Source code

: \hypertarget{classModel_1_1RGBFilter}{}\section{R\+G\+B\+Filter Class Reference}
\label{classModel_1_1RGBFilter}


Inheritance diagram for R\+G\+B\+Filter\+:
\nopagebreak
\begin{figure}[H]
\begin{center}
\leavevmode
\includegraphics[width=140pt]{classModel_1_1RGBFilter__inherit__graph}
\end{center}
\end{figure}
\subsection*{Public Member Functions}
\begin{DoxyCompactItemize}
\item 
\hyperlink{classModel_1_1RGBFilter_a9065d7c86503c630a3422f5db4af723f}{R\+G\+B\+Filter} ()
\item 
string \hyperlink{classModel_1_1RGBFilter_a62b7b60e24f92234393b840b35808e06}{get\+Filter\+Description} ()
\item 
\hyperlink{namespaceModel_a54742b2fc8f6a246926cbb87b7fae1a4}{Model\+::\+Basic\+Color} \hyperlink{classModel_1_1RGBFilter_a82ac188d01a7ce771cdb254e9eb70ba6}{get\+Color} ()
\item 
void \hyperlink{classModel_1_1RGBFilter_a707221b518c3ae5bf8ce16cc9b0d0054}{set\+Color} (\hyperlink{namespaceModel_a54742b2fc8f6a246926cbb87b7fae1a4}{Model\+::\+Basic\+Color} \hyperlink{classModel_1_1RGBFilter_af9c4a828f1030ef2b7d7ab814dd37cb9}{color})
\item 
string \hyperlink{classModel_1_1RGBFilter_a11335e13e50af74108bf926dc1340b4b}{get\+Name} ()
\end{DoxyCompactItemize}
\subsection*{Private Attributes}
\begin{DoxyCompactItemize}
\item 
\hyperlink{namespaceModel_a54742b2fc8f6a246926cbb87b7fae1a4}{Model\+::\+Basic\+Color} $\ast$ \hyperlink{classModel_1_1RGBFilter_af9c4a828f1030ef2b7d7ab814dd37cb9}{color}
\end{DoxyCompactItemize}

##############################

* TASK TO COMPLETE *
Retype the whole of the listing. Nothing may be altered or omitted.

* RESPONSE *
Source code

: \hypertarget{classModel_1_1RGBFilter}{}\section{R\+G\+B\+Filter Class Reference}
\label{classModel_1_1RGBFilter}


Inheritance diagram for R\+G\+B\+Filter\+:
\nopagebreak
\begin{figure}[H]
\begin{center}
\leavevmode
\includegraphics[width=140pt]{classModel_1_1RGBFilter__inherit__graph}
\end{center}
\end{figure}
\subsection*{Public Member Functions}
\begin{DoxyCompactItemize}
\item 
\hyperlink{classModel_1_1RGBFilter_a9065d7c86503c630a3422f5db4af723f}{R\+G\+B\+Filter} ()
\item 
string \hyperlink{classModel_1_1RGBFilter_a62b7b60e24f92234393b840b35808e06}{get\+Filter\+Description} ()
\item 
\hyperlink{namespaceModel_a54742b2fc8f6a246926cbb87b7fae1a4}{Model\+::\+Basic\+Color} \hyperlink{classModel_1_1RGBFilter_a82ac188d01a7ce771cdb254e9eb70ba6}{get\+Color} ()
\item 
void \hyperlink{classModel_1_1RGBFilter_a707221b518c3ae5bf8ce16cc9b0d0054}{set\+Color} (\hyperlink{namespaceModel_a54742b2fc8f6a246926cbb87b7fae1a4}{Model\+::\+Basic\+Color} \hyperlink{classModel_1_1RGBFilter_af9c4a828f1030ef2b7d7ab814dd37cb9}{color})
\item 
string \hyperlink{classModel_1_1RGBFilter_a11335e13e50af74108bf926dc1340b4b}{get\+Name} ()
\end{DoxyCompactItemize}
\subsection*{Private Attributes}
\begin{DoxyCompactItemize}
\item 
\hyperlink{namespaceModel_a54742b2fc8f6a246926cbb87b7fae1a4}{Model\+::\+Basic\+Color} $\ast$ \hyperlink{classModel_1_1RGBFilter_af9c4a828f1030ef2b7d7ab814dd37cb9}{color}
\end{DoxyCompactItemize}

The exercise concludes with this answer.